[Stored data]
======

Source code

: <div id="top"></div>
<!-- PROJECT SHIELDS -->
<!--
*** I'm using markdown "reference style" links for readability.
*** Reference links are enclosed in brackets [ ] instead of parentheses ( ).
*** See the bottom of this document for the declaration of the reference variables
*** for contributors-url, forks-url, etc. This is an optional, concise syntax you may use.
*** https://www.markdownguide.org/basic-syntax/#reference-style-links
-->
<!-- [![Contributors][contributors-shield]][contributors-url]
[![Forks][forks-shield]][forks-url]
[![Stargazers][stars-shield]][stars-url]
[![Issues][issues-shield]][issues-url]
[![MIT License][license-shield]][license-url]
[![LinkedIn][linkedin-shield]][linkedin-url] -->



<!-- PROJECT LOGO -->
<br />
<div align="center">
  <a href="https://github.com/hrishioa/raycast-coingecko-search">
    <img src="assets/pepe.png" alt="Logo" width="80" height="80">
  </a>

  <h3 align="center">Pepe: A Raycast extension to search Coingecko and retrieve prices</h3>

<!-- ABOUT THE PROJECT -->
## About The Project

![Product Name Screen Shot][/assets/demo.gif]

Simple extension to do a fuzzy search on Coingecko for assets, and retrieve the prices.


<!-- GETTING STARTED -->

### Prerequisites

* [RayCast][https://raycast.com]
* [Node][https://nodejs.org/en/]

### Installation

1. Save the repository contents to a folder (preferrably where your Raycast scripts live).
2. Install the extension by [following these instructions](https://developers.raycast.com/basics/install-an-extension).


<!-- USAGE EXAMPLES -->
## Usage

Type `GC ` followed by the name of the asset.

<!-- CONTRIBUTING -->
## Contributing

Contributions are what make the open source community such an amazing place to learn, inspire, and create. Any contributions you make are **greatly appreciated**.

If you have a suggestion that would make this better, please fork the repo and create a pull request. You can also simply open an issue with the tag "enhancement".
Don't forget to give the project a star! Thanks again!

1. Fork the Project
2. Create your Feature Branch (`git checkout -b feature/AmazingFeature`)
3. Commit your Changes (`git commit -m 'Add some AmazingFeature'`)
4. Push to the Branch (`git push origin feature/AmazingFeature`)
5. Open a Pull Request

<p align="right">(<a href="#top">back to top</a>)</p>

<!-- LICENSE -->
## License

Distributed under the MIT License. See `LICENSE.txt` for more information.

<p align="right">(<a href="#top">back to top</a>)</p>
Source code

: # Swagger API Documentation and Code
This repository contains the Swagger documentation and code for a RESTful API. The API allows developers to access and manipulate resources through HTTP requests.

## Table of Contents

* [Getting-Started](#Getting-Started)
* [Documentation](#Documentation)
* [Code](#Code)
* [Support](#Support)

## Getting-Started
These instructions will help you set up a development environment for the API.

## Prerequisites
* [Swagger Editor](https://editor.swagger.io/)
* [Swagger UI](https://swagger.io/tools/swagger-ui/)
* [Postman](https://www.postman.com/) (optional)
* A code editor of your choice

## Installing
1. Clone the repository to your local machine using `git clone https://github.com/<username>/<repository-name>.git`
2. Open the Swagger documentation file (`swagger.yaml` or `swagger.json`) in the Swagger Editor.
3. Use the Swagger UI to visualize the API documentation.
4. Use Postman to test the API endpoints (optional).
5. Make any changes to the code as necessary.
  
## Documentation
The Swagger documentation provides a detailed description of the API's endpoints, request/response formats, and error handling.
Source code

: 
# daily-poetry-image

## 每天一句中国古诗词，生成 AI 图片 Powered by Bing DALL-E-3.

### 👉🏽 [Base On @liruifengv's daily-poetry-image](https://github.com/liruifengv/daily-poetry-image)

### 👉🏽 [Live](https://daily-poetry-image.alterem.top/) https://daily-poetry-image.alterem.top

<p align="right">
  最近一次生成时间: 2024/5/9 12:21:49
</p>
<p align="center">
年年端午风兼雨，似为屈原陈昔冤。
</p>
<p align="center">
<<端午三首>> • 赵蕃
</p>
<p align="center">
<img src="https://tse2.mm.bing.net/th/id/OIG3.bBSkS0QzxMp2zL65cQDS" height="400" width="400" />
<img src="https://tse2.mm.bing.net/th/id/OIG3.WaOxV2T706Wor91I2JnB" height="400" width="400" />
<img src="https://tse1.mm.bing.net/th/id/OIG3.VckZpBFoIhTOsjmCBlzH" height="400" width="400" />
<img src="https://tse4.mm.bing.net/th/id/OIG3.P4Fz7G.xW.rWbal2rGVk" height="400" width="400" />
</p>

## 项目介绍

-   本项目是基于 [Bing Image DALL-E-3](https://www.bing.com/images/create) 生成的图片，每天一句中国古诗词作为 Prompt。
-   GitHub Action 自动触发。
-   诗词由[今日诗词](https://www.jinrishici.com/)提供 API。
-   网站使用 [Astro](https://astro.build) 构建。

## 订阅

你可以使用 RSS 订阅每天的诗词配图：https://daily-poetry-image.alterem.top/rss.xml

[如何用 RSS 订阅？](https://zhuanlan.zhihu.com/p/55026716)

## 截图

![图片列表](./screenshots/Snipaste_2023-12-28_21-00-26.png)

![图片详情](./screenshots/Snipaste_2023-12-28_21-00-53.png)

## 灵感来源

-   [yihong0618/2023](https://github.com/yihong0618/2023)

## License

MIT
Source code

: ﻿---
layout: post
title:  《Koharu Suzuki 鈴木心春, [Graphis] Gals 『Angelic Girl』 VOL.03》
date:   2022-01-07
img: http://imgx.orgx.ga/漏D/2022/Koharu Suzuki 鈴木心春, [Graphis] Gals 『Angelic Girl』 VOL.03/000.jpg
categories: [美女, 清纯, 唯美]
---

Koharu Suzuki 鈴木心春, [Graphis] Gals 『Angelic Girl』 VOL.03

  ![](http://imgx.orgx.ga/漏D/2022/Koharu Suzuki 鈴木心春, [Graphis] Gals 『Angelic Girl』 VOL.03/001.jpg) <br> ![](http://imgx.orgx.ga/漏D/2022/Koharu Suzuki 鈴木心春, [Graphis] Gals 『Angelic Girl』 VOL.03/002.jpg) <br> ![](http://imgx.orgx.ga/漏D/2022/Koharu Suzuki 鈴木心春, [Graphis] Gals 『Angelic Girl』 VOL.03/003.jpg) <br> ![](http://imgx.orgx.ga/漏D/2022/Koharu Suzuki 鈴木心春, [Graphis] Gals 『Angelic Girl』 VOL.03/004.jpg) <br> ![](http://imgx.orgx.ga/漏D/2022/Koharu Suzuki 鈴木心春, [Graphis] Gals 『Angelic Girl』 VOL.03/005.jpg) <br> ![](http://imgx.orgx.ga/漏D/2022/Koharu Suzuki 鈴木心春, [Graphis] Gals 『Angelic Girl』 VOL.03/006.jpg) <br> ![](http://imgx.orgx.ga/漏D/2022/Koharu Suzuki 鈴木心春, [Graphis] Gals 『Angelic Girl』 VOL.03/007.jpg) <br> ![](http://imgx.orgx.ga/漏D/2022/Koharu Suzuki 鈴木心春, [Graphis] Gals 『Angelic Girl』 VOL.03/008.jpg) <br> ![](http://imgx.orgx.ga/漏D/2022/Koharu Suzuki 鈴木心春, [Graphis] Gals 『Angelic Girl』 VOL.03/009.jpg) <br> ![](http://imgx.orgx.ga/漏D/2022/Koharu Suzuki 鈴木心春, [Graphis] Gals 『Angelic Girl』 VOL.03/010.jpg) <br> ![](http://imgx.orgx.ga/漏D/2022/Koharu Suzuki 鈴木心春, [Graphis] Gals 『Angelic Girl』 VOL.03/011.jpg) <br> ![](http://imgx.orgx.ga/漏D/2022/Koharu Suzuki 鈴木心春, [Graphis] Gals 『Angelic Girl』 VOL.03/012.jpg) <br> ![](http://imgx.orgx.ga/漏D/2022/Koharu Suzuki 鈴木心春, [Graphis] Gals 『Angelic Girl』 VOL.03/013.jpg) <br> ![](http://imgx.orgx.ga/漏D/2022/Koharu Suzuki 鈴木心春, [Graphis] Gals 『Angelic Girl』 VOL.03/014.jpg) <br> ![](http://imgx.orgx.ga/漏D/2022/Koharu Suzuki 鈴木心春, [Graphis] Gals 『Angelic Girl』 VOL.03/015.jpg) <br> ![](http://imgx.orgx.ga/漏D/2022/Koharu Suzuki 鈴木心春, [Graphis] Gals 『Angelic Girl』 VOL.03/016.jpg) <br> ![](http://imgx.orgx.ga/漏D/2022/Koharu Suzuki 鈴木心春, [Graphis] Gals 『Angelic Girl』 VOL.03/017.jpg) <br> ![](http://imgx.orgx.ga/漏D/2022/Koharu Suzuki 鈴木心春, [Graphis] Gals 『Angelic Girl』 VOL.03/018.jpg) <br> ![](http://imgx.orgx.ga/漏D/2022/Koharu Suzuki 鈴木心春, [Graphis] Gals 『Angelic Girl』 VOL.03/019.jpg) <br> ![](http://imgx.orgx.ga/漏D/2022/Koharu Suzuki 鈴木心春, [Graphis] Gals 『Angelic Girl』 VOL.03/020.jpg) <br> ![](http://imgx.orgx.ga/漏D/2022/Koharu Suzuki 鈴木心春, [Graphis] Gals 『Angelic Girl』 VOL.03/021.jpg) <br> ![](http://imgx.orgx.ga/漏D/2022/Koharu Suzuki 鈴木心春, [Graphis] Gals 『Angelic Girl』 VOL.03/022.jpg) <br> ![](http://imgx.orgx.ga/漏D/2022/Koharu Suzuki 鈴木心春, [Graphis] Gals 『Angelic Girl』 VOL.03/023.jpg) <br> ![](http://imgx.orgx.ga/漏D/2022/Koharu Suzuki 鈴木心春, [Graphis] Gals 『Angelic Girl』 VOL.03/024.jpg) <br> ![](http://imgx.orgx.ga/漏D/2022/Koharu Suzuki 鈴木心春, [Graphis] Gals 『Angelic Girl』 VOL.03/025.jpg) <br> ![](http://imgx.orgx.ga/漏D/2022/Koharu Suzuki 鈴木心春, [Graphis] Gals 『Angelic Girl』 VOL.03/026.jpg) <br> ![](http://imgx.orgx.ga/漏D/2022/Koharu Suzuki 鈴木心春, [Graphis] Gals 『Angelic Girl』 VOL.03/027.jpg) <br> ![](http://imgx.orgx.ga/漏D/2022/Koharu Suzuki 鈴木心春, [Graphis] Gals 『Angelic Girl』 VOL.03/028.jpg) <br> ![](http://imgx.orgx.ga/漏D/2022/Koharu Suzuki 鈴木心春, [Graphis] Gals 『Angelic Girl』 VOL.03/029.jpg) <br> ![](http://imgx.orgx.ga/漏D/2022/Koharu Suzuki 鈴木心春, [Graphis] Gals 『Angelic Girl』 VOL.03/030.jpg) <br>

======

Exercise: Above are the records; from them, give again exactly the lines from the one containing "<!-- ABOUT THE PROJECT -->" through the one containing "1. Save the", both included.

Written answer:
<!-- ABOUT THE PROJECT -->
## About The Project

![Product Name Screen Shot][/assets/demo.gif]

Simple extension to do a fuzzy search on Coingecko for assets, and retrieve the prices.


<!-- GETTING STARTED -->

### Prerequisites

* [RayCast][https://raycast.com]
* [Node][https://nodejs.org/en/]

### Installation

1. Save the repository contents to a folder (preferrably where your Raycast scripts live).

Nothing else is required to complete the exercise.